When Christian Teens Doubt
When you're a teenager, everything is the best - or worst - thing that's ever happened to you. This is the blessing and curse of the years from age 12 to 20. What can match the all-consuming passion of your first crush, or the devastating assurance that no one has ever been through what you are going through, that no one could possibly understand how hard it is to be you? These emotions, in their painful, confusing, and worldview-altering messiness, are the subject of Once Was Lost, Sara Zarr's wonderful young adult novel, out this year in paperback.
I've been a fan of young adult fiction since long before I fell into its target audience and long after I outgrew it. In all those years of reading, rarely did I find a character asking the kinds of questions I was asking about life and especially faith. The tendency of Christian YA fiction is to veer toward the didactic; it's risky to allow characters to question their spirituality. But that is what makes Zarr's books (Story of a Girl, Sweethearts) such a treat: she uses the particular experience of being an American Christian teenager to explore the big questions that many struggle with long after high school.
Samara Taylor is definitely struggling. After a DUI lands her mother in New Beginnings, an upscale suburban rehab facility, Sam ends up home alone with her father, an overworked pastor who can face any problem except those in his own family. Then Jody Shaw, a 13-year-old girl in Sam's church youth group, disappears, and Sam's hometown and church take center stage of a national media circus. Sam can't help noticing that the circumstances have led to a lot of alone time for her dad and her single female youth leader who keeps trying to get her to open up about her problems. And just as she is pulling away from her closest friends, Sam stumbles into a relationship with Jody's older brother, Nick, who seems to be the only other person who knows what it's like to have your life upended by tragedy.

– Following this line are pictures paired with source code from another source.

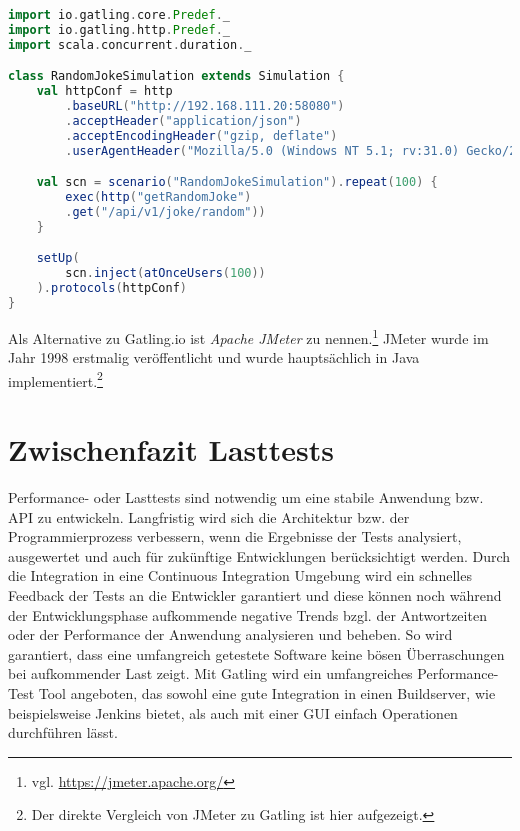 \begin{minipage}{\linewidth}
\begin{lstlisting}[frame=single,caption=Testabfrage auf Schnittstelle in Gatling, label=testCodingSample, language=Scala]
import io.gatling.core.Predef._
import io.gatling.http.Predef._
import scala.concurrent.duration._

class RandomJokeSimulation extends Simulation {
    val httpConf = http
        .baseURL("http://192.168.111.20:58080")
        .acceptHeader("application/json")
        .acceptEncodingHeader("gzip, deflate")
        .userAgentHeader("Mozilla/5.0 (Windows NT 5.1; rv:31.0) Gecko/20100101 Firefox/31.0")

    val scn = scenario("RandomJokeSimulation").repeat(100) {
        exec(http("getRandomJoke")
        .get("/api/v1/joke/random"))
    }    

    setUp(
        scn.inject(atOnceUsers(100))
    ).protocols(httpConf)
}
\end{lstlisting}
\end{minipage}
Als Alternative zu Gatling.io ist \textit{Apache JMeter} zu nennen.\footnote{{} vgl. \url{https://jmeter.apache.org/}}
JMeter wurde im Jahr 1998 erstmalig veröffentlicht und wurde hauptsächlich in Java implementiert.\footnote{{} Der direkte Vergleich von JMeter zu Gatling ist hier aufgezeigt.\cite{JMetervs63:online}}

\section{Zwischenfazit Lasttests}

Performance- oder Lasttests sind notwendig um eine stabile Anwendung bzw. API zu entwickeln.
Langfristig wird sich die Architektur bzw. der Programmierprozess verbessern, wenn die Ergebnisse der Tests analysiert, ausgewertet und auch für zukünftige Entwicklungen berücksichtigt werden.
Durch die Integration in eine Continuous Integration Umgebung wird ein schnelles Feedback der Tests an die Entwickler garantiert und diese können noch während der Entwicklungsphase aufkommende negative Trends bzgl. der Antwortzeiten oder der Performance der Anwendung analysieren und beheben.
So wird garantiert, dass eine umfangreich getestete Software keine bösen Überraschungen bei aufkommender Last zeigt.
Mit Gatling wird ein umfangreiches Performance-Test Tool angeboten, das sowohl eine gute Integration in einen Buildserver, wie beispielsweise Jenkins bietet, als auch mit einer \ac{GUI} einfach Operationen durchführen lässt.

There are things we tell ourselves when tragedy strikes, things that are true and good and meant to keep us afloat, but that can lose their power when the reality of tragedy sinks in. When Sam's dad becomes the spokesman for the family of the missing girl, he addresses the national media to tell Jody, if she is out there listening, not to be afraid, because she has the love of her community and her God, and love drives out fear. His words are meant to soothe, but as they come out of her father's mouth, Sam is forced to confront the fact that real, embodied truths are more complicated than the truisms we settle for. "Love can't be the answer to everything," she says.